Arrivés devant une large porte de bois gravée, le prince ralentit le pas. Il semblait réfléchir, son regard effleurant les colonnes, les tapisseries.

« Je m'appelle Minho. Je doute que mon père ait pris la peine de te le dire. »

Jisung cligna des yeux.

« Pourquoi... pourquoi me dire tout ça ? »

Minho pencha légèrement la tête, comme s'il cherchait à le sonder.

« Parce que je refuse que tu me confondes avec lui. Je ne veux pas être le reflet de ce que tu détestes ici. »

Jisung avait une question coincée au bord des lèvres, mais il n'osait la formuler. Peut-être que pour le prince, cela ne serait qu'un détail, une phrase sans importance. Mais pour lui, c'était plus que ça.

Son regard se perdit sur le profil délicat du jeune homme, debout près de la fenêtre. La lumière tamisée du couchant glissait sur ses cheveux, leur donnant des reflets d'ambre et de cuivre.

« Est-ce que...
La voix de Jisung n'était qu'un souffle.
Minho se retourna légèrement, l'ayant entendu.
- Votre mère... est-elle semblable au roi ? »

Un silence, doux et presque mélancolique, s'installa.

« Non. répondit-il après un moment, avec une certitude tranquille. Ma mère est... probablement l'être le plus doux et le plus juste de ce royaume. Elle m'a toujours élevé dans la bonté, pas dans le mépris. »

Il fit quelques pas dans la pièce, les mains croisées derrière le dos.

« Elle m'a même parlé de toi. »

Jisung écarquilla les yeux.

« Mais... je ne lui ai jamais adressé la parole. Comment aurait-elle... ?

- Elle sait. Elle a cette capacité étrange de ressentir les choses. Elle m'a dit qu'il y avait ici un jeune homme au cœur pur, qu'il fallait protéger. Je crois qu'elle parlait de toi. »

Jisung sentit sa gorge se nouer. Il ne comprenait plus ce qui lui arrivait.

« Je ne comprends pas... Pourquoi me dire tout cela maintenant ? On vient à peine de se rencontrer... et moi je... je ne suis rien. »

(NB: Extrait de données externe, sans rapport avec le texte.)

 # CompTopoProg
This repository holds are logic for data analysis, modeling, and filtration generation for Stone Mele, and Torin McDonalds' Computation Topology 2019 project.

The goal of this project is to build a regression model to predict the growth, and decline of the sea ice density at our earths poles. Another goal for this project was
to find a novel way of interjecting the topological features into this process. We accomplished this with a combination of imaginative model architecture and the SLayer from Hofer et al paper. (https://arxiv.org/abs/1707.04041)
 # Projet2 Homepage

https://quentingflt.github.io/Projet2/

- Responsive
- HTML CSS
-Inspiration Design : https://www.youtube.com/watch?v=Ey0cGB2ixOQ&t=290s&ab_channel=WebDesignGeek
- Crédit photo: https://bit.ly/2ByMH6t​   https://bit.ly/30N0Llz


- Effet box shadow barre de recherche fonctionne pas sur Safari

Il baissa la tête, honteux de ce qu'il était en train de dire.

« Je suis un domestique. Un garçon sans nom ni rang. On me dit que je ne mérite même pas de croiser des gens comme vous. Que je suis... »

Il s'interrompit, cherchant son souffle.

« Que les gens comme moi ne valent rien. »

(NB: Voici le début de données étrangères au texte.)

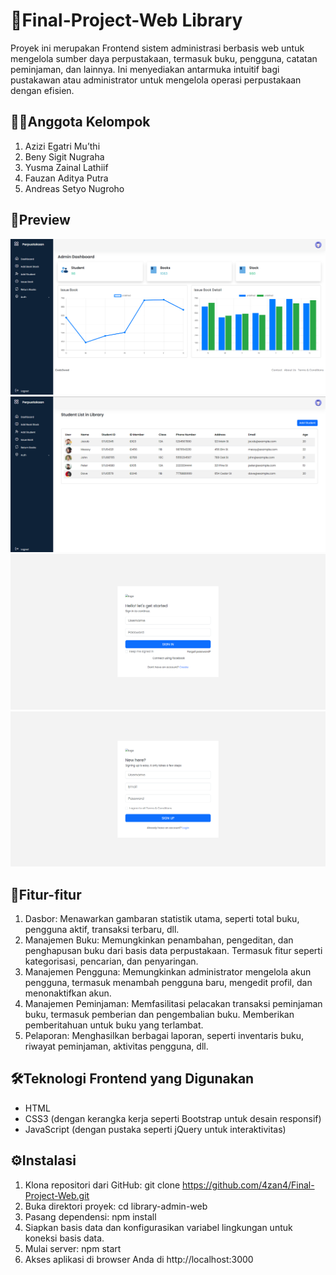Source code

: # 📕Final-Project-Web Library

Proyek ini merupakan Frontend sistem administrasi berbasis web untuk mengelola sumber daya perpustakaan, termasuk buku, pengguna, catatan peminjaman, dan lainnya. Ini menyediakan antarmuka intuitif bagi pustakawan atau administrator untuk mengelola operasi perpustakaan dengan efisien.

## 👷‍♂️Anggota Kelompok

1. Azizi Egatri Mu’thi
2. Beny Sigit Nugraha
3. Yusma Zainal Lathiif
4. Fauzan Aditya Putra
5. Andreas Setyo Nugroho

## 👀Preview

![alert](https://github.com/4zan4/Final-Project-Web/blob/main/assets/Image/Home.png?raw=true)
![alert](https://github.com/4zan4/Final-Project-Web/blob/main/assets/Image/Addstudent.png?raw=true)
![alert](https://github.com/4zan4/Final-Project-Web/blob/main/assets/Image/Login.png?raw=true)
![alert](https://github.com/4zan4/Final-Project-Web/blob/main/assets/Image/Register.png?raw=true)

## 🚀Fitur-fitur

1. Dasbor: Menawarkan gambaran statistik utama, seperti total buku, pengguna aktif, transaksi terbaru, dll.
2. Manajemen Buku: Memungkinkan penambahan, pengeditan, dan penghapusan buku dari basis data perpustakaan. Termasuk fitur seperti kategorisasi, pencarian, dan penyaringan.
3. Manajemen Pengguna: Memungkinkan administrator mengelola akun pengguna, termasuk menambah pengguna baru, mengedit profil, dan menonaktifkan akun.
4. Manajemen Peminjaman: Memfasilitasi pelacakan transaksi peminjaman buku, termasuk pemberian dan pengembalian buku. Memberikan pemberitahuan untuk buku yang terlambat.
5. Pelaporan: Menghasilkan berbagai laporan, seperti inventaris buku, riwayat peminjaman, aktivitas pengguna, dll.

## 🛠Teknologi Frontend yang Digunakan

- HTML
- CSS3 (dengan kerangka kerja seperti Bootstrap untuk desain responsif)
- JavaScript (dengan pustaka seperti jQuery untuk interaktivitas)

## ⚙Instalasi

1. Klona repositori dari GitHub: git clone https://github.com/4zan4/Final-Project-Web.git
2. Buka direktori proyek: cd library-admin-web
3. Pasang dependensi: npm install
4. Siapkan basis data dan konfigurasikan variabel lingkungan untuk koneksi basis data.
5. Mulai server: npm start
6. Akses aplikasi di browser Anda di http://localhost:3000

Minho s'approcha alors, doucement, mais sans hésitation. Il avait dans le regard une lueur étrange, presque blessée.

« Mon meilleur ami est né sans titre. Mon précepteur était un ancien prisonnier politique. Et tu veux que je croie que la valeur d'un être humain dépend de son sang ou de son statut ? »

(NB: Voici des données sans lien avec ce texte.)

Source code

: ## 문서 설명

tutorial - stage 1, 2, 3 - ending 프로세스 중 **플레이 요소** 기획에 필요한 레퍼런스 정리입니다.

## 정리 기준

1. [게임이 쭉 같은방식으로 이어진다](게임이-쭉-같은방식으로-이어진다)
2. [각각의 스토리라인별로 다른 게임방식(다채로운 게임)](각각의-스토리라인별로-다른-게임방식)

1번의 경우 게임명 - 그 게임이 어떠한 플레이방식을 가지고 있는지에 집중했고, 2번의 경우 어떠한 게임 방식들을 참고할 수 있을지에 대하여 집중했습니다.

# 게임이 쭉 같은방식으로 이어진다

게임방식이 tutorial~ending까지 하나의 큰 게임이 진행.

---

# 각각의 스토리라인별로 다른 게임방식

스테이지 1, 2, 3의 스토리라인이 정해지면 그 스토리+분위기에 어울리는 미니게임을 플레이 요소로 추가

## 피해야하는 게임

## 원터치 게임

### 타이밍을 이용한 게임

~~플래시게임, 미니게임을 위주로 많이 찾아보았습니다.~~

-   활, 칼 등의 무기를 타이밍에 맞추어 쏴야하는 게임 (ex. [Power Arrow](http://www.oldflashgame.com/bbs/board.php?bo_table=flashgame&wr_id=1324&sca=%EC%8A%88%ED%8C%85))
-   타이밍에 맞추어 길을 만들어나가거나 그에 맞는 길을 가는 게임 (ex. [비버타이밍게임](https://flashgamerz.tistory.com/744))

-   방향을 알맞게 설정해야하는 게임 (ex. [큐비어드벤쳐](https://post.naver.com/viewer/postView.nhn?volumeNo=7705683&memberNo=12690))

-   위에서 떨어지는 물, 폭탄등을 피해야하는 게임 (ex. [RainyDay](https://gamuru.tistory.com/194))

Jisung allait reculer, dire quelque chose, s'excuser même, mais quelqu'un frappa à la porte.

Minho se détourna pour aller ouvrir lui-même.

Derrière se tenait un jeune homme à la silhouette grande et élancée. Ses cheveux sombres, attachés en queue de cheval, retombaient sur son épaule. Il avait l'air légèrement essoufflé, comme s'il s'était précipité.

Une senteur sucrée flottait dans l'air. Jisung cligna des yeux, surpris par cette douceur inattendue.

« M-Mon Prince... je... j'ai appris votre retour, alors je suis venu... »

- Hyunjin. répondit Minho avec un sourire. Tu n'as pas besoin de me vouvoyer. Pas entre nous.

- Mais... il y a Han Jisung... et si le roi l'apprend... »

Mais il ne termina pas sa phrase. Il avait posé les yeux sur Jisung, et s'était figé.

Ce dernier, mal à l'aise, se contenta d'un léger salut maladroit. Ainsi donc, c'était lui... Hyunjin.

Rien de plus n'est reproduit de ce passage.